» **ASSIGNED TASK**
For this task, copy the data that follows exactly, keeping every character.

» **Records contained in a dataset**
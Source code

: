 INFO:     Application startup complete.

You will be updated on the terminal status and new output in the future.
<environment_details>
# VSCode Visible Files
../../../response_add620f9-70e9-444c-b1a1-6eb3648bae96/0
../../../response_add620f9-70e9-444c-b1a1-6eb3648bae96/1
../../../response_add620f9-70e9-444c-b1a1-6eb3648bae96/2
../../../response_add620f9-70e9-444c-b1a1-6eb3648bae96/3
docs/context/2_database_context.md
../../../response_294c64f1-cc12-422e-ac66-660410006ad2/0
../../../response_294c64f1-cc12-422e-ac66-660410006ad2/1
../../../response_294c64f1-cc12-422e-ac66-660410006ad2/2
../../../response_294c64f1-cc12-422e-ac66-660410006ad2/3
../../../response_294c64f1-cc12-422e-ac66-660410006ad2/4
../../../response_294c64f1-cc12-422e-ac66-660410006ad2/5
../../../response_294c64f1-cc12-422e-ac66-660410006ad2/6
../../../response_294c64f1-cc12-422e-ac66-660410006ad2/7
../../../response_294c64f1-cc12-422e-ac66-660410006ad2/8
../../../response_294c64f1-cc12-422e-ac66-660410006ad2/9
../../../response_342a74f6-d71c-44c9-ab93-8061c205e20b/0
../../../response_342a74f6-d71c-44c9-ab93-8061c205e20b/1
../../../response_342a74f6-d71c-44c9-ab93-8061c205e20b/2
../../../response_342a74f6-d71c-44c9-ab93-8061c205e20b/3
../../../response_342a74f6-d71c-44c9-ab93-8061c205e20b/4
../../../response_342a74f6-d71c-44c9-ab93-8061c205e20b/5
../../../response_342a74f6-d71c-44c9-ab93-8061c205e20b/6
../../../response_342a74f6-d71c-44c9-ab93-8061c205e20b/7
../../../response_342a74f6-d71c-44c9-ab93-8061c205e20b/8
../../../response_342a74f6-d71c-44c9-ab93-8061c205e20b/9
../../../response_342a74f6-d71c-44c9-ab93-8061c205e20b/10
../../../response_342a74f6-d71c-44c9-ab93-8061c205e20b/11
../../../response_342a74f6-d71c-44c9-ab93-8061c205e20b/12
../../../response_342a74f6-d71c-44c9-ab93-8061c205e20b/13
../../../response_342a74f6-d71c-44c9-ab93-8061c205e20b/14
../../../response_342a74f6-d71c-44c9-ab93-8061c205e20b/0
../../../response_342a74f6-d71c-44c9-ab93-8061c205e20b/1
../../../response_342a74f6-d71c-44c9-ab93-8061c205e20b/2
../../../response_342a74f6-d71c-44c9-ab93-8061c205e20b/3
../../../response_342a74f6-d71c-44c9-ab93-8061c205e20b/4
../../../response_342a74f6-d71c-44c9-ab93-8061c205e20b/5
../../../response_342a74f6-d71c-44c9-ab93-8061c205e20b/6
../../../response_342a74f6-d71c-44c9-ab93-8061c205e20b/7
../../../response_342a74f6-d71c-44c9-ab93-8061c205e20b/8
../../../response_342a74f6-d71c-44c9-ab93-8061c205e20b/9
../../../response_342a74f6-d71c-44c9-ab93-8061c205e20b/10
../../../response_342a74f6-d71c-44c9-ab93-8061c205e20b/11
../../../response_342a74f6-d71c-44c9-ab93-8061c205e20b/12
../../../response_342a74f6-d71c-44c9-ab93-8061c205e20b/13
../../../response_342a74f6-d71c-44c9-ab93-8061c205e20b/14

» **EXPECTED ANSWER**
Source code

: INFO:     Application startup complete.

You will be updated on the terminal status and new output in the future.
<environment_details>
# VSCode Visible Files
../../../response_add620f9-70e9-444c-b1a1-6eb3648bae96/0
../../../response_add620f9-70e9-444c-b1a1-6eb3648bae96/1
../../../response_add620f9-70e9-444c-b1a1-6eb3648bae96/2
../../../response_add620f9-70e9-444c-b1a1-6eb3648bae96/3
docs/context/2_database_context.md
../../../response_294c64f1-cc12-422e-ac66-660410006ad2/0
../../../response_294c64f1-cc12-422e-ac66-660410006ad2/1
../../../response_294c64f1-cc12-422e-ac66-660410006ad2/2
../../../response_294c64f1-cc12-422e-ac66-660410006ad2/3
../../../response_294c64f1-cc12-422e-ac66-660410006ad2/4
../../../response_294c64f1-cc12-422e-ac66-660410006ad2/5
../../../response_294c64f1-cc12-422e-ac66-660410006ad2/6
../../../response_294c64f1-cc12-422e-ac66-660410006ad2/7
../../../response_294c64f1-cc12-422e-ac66-660410006ad2/8
../../../response_294c64f1-cc12-422e-ac66-660410006ad2/9
../../../response_342a74f6-d71c-44c9-ab93-8061c205e20b/0
../../../response_342a74f6-d71c-44c9-ab93-8061c205e20b/1
../../../response_342a74f6-d71c-44c9-ab93-8061c205e20b/2
../../../response_342a74f6-d71c-44c9-ab93-8061c205e20b/3
../../../response_342a74f6-d71c-44c9-ab93-8061c205e20b/4
../../../response_342a74f6-d71c-44c9-ab93-8061c205e20b/5
../../../response_342a74f6-d71c-44c9-ab93-8061c205e20b/6
../../../response_342a74f6-d71c-44c9-ab93-8061c205e20b/7
../../../response_342a74f6-d71c-44c9-ab93-8061c205e20b/8
../../../response_342a74f6-d71c-44c9-ab93-8061c205e20b/9
../../../response_342a74f6-d71c-44c9-ab93-8061c205e20b/10
../../../response_342a74f6-d71c-44c9-ab93-8061c205e20b/11
../../../response_342a74f6-d71c-44c9-ab93-8061c205e20b/12
../../../response_342a74f6-d71c-44c9-ab93-8061c205e20b/13
../../../response_342a74f6-d71c-44c9-ab93-8061c205e20b/14
../../../response_342a74f6-d71c-44c9-ab93-8061c205e20b/0
../../../response_342a74f6-d71c-44c9-ab93-8061c205e20b/1
../../../response_342a74f6-d71c-44c9-ab93-8061c205e20b/2
../../../response_342a74f6-d71c-44c9-ab93-8061c205e20b/3
../../../response_342a74f6-d71c-44c9-ab93-8061c205e20b/4
../../../response_342a74f6-d71c-44c9-ab93-8061c205e20b/5
../../../response_342a74f6-d71c-44c9-ab93-8061c205e20b/6
../../../response_342a74f6-d71c-44c9-ab93-8061c205e20b/7
../../../response_342a74f6-d71c-44c9-ab93-8061c205e20b/8
../../../response_342a74f6-d71c-44c9-ab93-8061c205e20b/9
../../../response_342a74f6-d71c-44c9-ab93-8061c205e20b/10
../../../response_342a74f6-d71c-44c9-ab93-8061c205e20b/11
../../../response_342a74f6-d71c-44c9-ab93-8061c205e20b/12
../../../response_342a74f6-d71c-44c9-ab93-8061c205e20b/13
../../../response_342a74f6-d71c-44c9-ab93-8061c205e20b/14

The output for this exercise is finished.